Back pain caused by athletics

As spring arrives, many people return to their favorite warm-weather sports. For many student and adult athletes, this means returning to athletics. It’s important to educate yourself about common injuries associated with your sport to protect yourself against back pain and other conditions that can put you out of competition.

A number of injuries can occur during any sport. Some common injuries associated with various athletic activities are described below.
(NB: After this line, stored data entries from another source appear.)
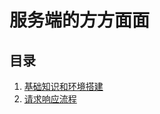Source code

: # 服务端的方方面面

## 目录

1. [基础知识和环境搭建](BasicKnowledgeAndEnvironment.docx)
2. [请求响应流程](RequestResopnseWorkflow.docx)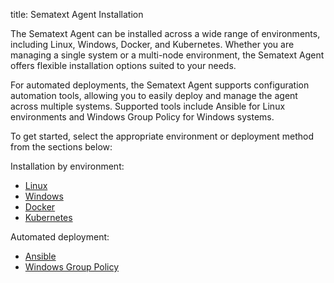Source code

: title: Sematext Agent Installation

The Sematext Agent can be installed across a wide range of environments, including Linux, Windows, Docker, and Kubernetes. Whether you are managing a single system or a multi-node environment, the Sematext Agent offers flexible installation options suited to your needs.

For automated deployments, the Sematext Agent supports configuration automation tools, allowing you to easily deploy and manage the agent across multiple systems. Supported tools include Ansible for Linux environments and Windows Group Policy for Windows systems.

To get started, select the appropriate environment or deployment method from the sections below:

Installation by environment:
- [Linux](https://sematext.com/docs/agents/sematext-agent/installation/linux-installation)
- [Windows](https://sematext.com/docs/agents/sematext-agent/installation/windows-installation)
- [Docker](https://sematext.com/docs/agents/sematext-agent/containers/installation/)
- [Kubernetes](https://sematext.com/docs/agents/sematext-agent/kubernetes/installation/)

Automated deployment:
- [Ansible](https://sematext.com/docs/agents/sematext-agent/ansible/)
- [Windows Group Policy](https://sematext.com/docs/agents/sematext-agent/windows-installation/#deploying-using-group-policy)
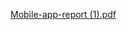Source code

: [Mobile-app-report (1).pdf](https://github.com/mehmetfarukandac1/AwesomeProject/files/11007924/Mobile-app-report.1.pdf)
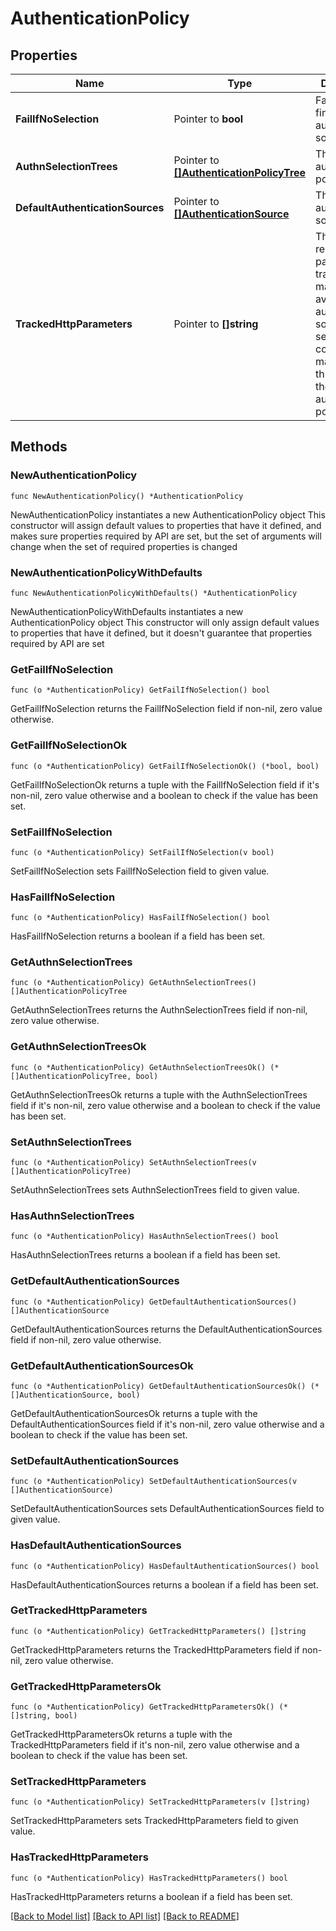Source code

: # AuthenticationPolicy

## Properties

Name | Type | Description | Notes
------------ | ------------- | ------------- | -------------
**FailIfNoSelection** | Pointer to **bool** | Fail if policy finds no authentication source. | [optional] 
**AuthnSelectionTrees** | Pointer to [**[]AuthenticationPolicyTree**](AuthenticationPolicyTree.md) | The list of authentication policy trees. | [optional] 
**DefaultAuthenticationSources** | Pointer to [**[]AuthenticationSource**](AuthenticationSource.md) | The default authentication sources. | [optional] 
**TrackedHttpParameters** | Pointer to **[]string** | The HTTP request parameters to track and make available to authentication sources, selectors, and contract mappings throughout the authentication policy. | [optional] 

## Methods

### NewAuthenticationPolicy

`func NewAuthenticationPolicy() *AuthenticationPolicy`

NewAuthenticationPolicy instantiates a new AuthenticationPolicy object
This constructor will assign default values to properties that have it defined,
and makes sure properties required by API are set, but the set of arguments
will change when the set of required properties is changed

### NewAuthenticationPolicyWithDefaults

`func NewAuthenticationPolicyWithDefaults() *AuthenticationPolicy`

NewAuthenticationPolicyWithDefaults instantiates a new AuthenticationPolicy object
This constructor will only assign default values to properties that have it defined,
but it doesn't guarantee that properties required by API are set

### GetFailIfNoSelection

`func (o *AuthenticationPolicy) GetFailIfNoSelection() bool`

GetFailIfNoSelection returns the FailIfNoSelection field if non-nil, zero value otherwise.

### GetFailIfNoSelectionOk

`func (o *AuthenticationPolicy) GetFailIfNoSelectionOk() (*bool, bool)`

GetFailIfNoSelectionOk returns a tuple with the FailIfNoSelection field if it's non-nil, zero value otherwise
and a boolean to check if the value has been set.

### SetFailIfNoSelection

`func (o *AuthenticationPolicy) SetFailIfNoSelection(v bool)`

SetFailIfNoSelection sets FailIfNoSelection field to given value.

### HasFailIfNoSelection

`func (o *AuthenticationPolicy) HasFailIfNoSelection() bool`

HasFailIfNoSelection returns a boolean if a field has been set.

### GetAuthnSelectionTrees

`func (o *AuthenticationPolicy) GetAuthnSelectionTrees() []AuthenticationPolicyTree`

GetAuthnSelectionTrees returns the AuthnSelectionTrees field if non-nil, zero value otherwise.

### GetAuthnSelectionTreesOk

`func (o *AuthenticationPolicy) GetAuthnSelectionTreesOk() (*[]AuthenticationPolicyTree, bool)`

GetAuthnSelectionTreesOk returns a tuple with the AuthnSelectionTrees field if it's non-nil, zero value otherwise
and a boolean to check if the value has been set.

### SetAuthnSelectionTrees

`func (o *AuthenticationPolicy) SetAuthnSelectionTrees(v []AuthenticationPolicyTree)`

SetAuthnSelectionTrees sets AuthnSelectionTrees field to given value.

### HasAuthnSelectionTrees

`func (o *AuthenticationPolicy) HasAuthnSelectionTrees() bool`

HasAuthnSelectionTrees returns a boolean if a field has been set.

### GetDefaultAuthenticationSources

`func (o *AuthenticationPolicy) GetDefaultAuthenticationSources() []AuthenticationSource`

GetDefaultAuthenticationSources returns the DefaultAuthenticationSources field if non-nil, zero value otherwise.

### GetDefaultAuthenticationSourcesOk

`func (o *AuthenticationPolicy) GetDefaultAuthenticationSourcesOk() (*[]AuthenticationSource, bool)`

GetDefaultAuthenticationSourcesOk returns a tuple with the DefaultAuthenticationSources field if it's non-nil, zero value otherwise
and a boolean to check if the value has been set.

### SetDefaultAuthenticationSources

`func (o *AuthenticationPolicy) SetDefaultAuthenticationSources(v []AuthenticationSource)`

SetDefaultAuthenticationSources sets DefaultAuthenticationSources field to given value.

### HasDefaultAuthenticationSources

`func (o *AuthenticationPolicy) HasDefaultAuthenticationSources() bool`

HasDefaultAuthenticationSources returns a boolean if a field has been set.

### GetTrackedHttpParameters

`func (o *AuthenticationPolicy) GetTrackedHttpParameters() []string`

GetTrackedHttpParameters returns the TrackedHttpParameters field if non-nil, zero value otherwise.

### GetTrackedHttpParametersOk

`func (o *AuthenticationPolicy) GetTrackedHttpParametersOk() (*[]string, bool)`

GetTrackedHttpParametersOk returns a tuple with the TrackedHttpParameters field if it's non-nil, zero value otherwise
and a boolean to check if the value has been set.

### SetTrackedHttpParameters

`func (o *AuthenticationPolicy) SetTrackedHttpParameters(v []string)`

SetTrackedHttpParameters sets TrackedHttpParameters field to given value.

### HasTrackedHttpParameters

`func (o *AuthenticationPolicy) HasTrackedHttpParameters() bool`

HasTrackedHttpParameters returns a boolean if a field has been set.


[[Back to Model list]](../README.md#documentation-for-models) [[Back to API list]](../README.md#documentation-for-api-endpoints) [[Back to README]](../README.md)



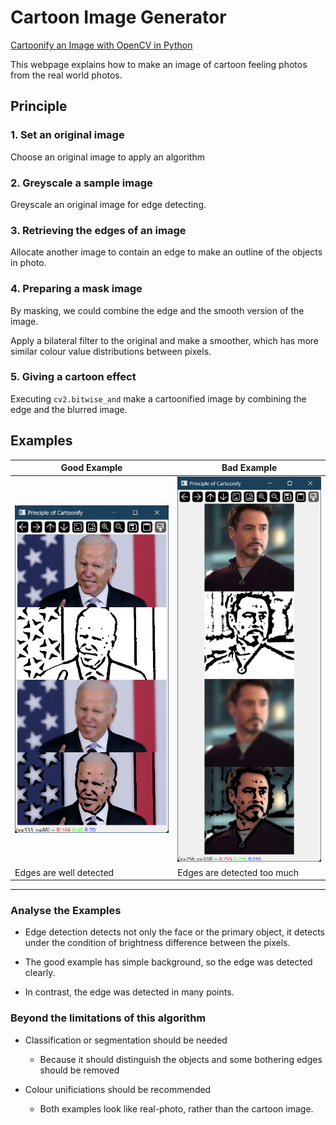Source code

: # Cartoon Image Generator

[Cartoonify an Image with OpenCV in Python](https://data-flair.training/blogs/cartoonify-image-opencv-python/)

This webpage explains how to make an image of cartoon feeling photos from the real world photos.

## Principle

### 1. Set an original image

Choose an original image to apply an algorithm

### 2. Greyscale a sample image

Greyscale an original image for edge detecting.

### 3. Retrieving the edges of an image

Allocate another image to contain an edge to make an outline of the objects in photo.

### 4. Preparing a mask image

By masking, we could combine the edge and the smooth version of the image.

Apply a bilateral filter to the original and make a smoother, which has more similar colour value distributions between pixels.

### 5. Giving a cartoon effect

Executing `cv2.bitwise_and` make a cartoonified image by combining the edge and the blurred image.

## Examples

| Good Example                | Bad Example                      |
| ----------------------------| -------------------------------- |
| ![alt text](image-2.png)    |        ![alt text](image-1.png)  |
| Edges are well detected     | Edges are detected too much      |
-----------------------------------------------------------------

### Analyse the Examples

- Edge detection detects not only the face or the primary object, it detects under the condition of brightness difference between the pixels.

- The good example has simple background, so the edge was detected clearly.
- In contrast, the edge was detected in many points.

### Beyond the limitations of this algorithm

- Classification or segmentation should be needed
  - Because it should distinguish the objects and some bothering edges should be removed

- Colour unificiations should be recommended
  - Both examples look like real-photo, rather than the cartoon image.
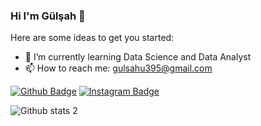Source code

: ### Hi I'm Gülşah 👋



Here are some ideas to get you started:


- 🌱 I’m currently learning Data Science and Data Analyst
- 📫 How to reach me: gulsahu395@gmail.com


[![Github Badge](https://img.shields.io/badge/-Github-000?style=quare&labelColor=000&logo=Github&logoColor=white&link=link)](https://github.com/gulsahhu) 
[![Instagram Badge](https://img.shields.io/badge/-Instagram-C13584?style=flat-quare&labelColor=C13584&logo=instagram&logoColor=white&link=link)](link) 


![Github stats 2](https://github-readme-stats.vercel.app/api?username=gulsahhu&show_icons=true&theme=radical)

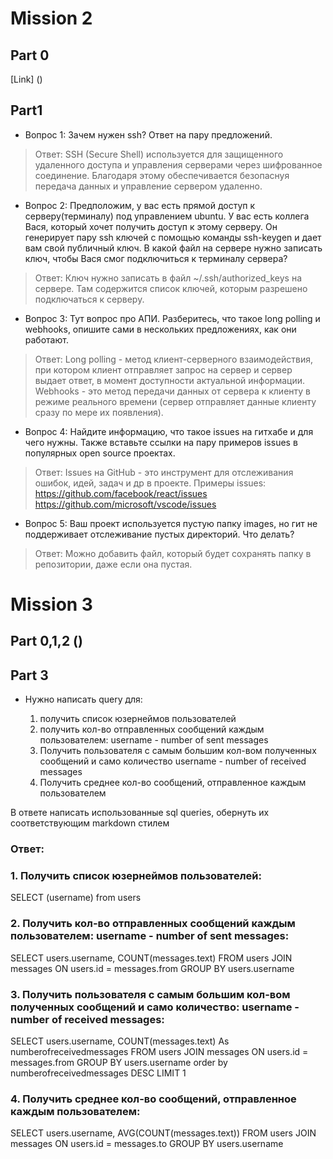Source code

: # Mission 2

## Part 0
[Link] ()

## Part1
- Вопрос 1: Зачем нужен ssh? Ответ на пару предложений.
> Ответ: SSH (Secure Shell) используется для защищенного удаленного доступа и управления серверами через шифрованное соединение. Благодаря этому обеспечивается безопаснуя передача данных и управление сервером удаленно.

- Вопрос 2: Предположим, у вас есть прямой доступ к серверу(терминалу) под управлением ubuntu. У вас есть коллега Вася, который хочет получить доступ к этому серверу. Он генерирует пару ssh ключей с помощью команды ssh-keygen и дает вам свой публичный ключ. В какой файл на сервере нужно записать ключ, чтобы Вася смог подключиться к терминалу сервера?
> Ответ: Ключ нужно записать в файл ~/.ssh/authorized_keys на сервере. Там содержится список ключей, которым разрешено подключаться к серверу.

- Вопрос 3: Тут вопрос про АПИ. Разберитесь, что такое long polling и webhooks, опишите сами в нескольких предложениях, как они работают.
> Ответ: Long polling - метод клиент-серверного взаимодействия, при котором клиент отправляет запрос на сервер и сервер выдает ответ, в момент доступности актуальной информации. Webhooks - это метод передачи данных от сервера к клиенту в режиме реального времени (сервер отправляет данные клиенту сразу по мере их появления).

- Вопрос 4: Найдите информацию, что такое issues на гитхабе и для чего нужны. Также вставьте ссылки на пару примеров issues в популярных open source проектах.
> Ответ: Issues на GitHub - это инструмент для отслеживания ошибок, идей, задач и др в проекте.
> Примеры issues:
> https://github.com/facebook/react/issues
> https://github.com/microsoft/vscode/issues

- Вопрос 5:  Ваш проект используется пустую папку images, но гит не поддерживает отслеживание пустых директорий. Что делать?
> Ответ: Можно добавить файл, который будет сохранять папку в репозитории, даже если она пустая.



# Mission 3
## Part 0,1,2 ()

## Part 3
- Нужно написать query для:

  1. получить список юзернеймов пользователей
  2. получить кол-во отправленных сообщений каждым пользователем:
     username - number of sent messages
  3. Получить пользователя с самым большим кол-вом полученных сообщений и само количество
     username - number of received messages   
  4. Получить среднее кол-во сообщений, отправленное каждым пользователем

В ответе написать использованные sql queries, обернуть их соответствующим markdown стилем

### Ответ:
### 1. Получить список юзернеймов пользователей: 
SELECT (username) from users

### 2. Получить кол-во отправленных сообщений каждым пользователем: username - number of sent messages:
SELECT users.username, COUNT(messages.text) FROM users JOIN messages ON users.id = messages.from GROUP BY users.username

### 3. Получить пользователя с самым большим кол-вом полученных сообщений и само количество: username - number of received messages:
SELECT users.username, COUNT(messages.text) As numberofreceivedmessages FROM users JOIN messages ON users.id = messages.from GROUP BY users.username order by numberofreceivedmessages DESC LIMIT 1

### 4. Получить среднее кол-во сообщений, отправленное каждым пользователем:
SELECT users.username, AVG(COUNT(messages.text)) FROM users JOIN messages ON users.id = messages.to GROUP BY users.username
Most people, whether they are athletes or office workers, tend to have weaker hamstrings than quadriceps. This imbalance causes the pelvis to pull downward and increase the lumbar arch. As the back arches more, the discs between the vertebrae compress unevenly, and the joints in the spine become tighter. Combined with the jolting force your body experiences when your feet hit the ground when you run, joint and disc problems are likely to result. Weak hamstrings are also susceptible to strains. Runners need to take extra care to ensure that their quadriceps and hamstrings are balanced in strength and flexibility.

Another muscle group runners need to be aware of is the hip flexor group, particularly the psoas. This muscle is used to bring the thigh and upper body closer together. The psoas connects the lumbar spine to the thigh bone and is used a lot when running. Tight, inflexible psoas muscles pull down on the pelvis and create the exaggerated lumbar arch that tight quadriceps create. Running without regaining flexibility in the psoas will likely worsen its stiffness and exacerbate pelvic misalignment, which in turn leads to lower back pain.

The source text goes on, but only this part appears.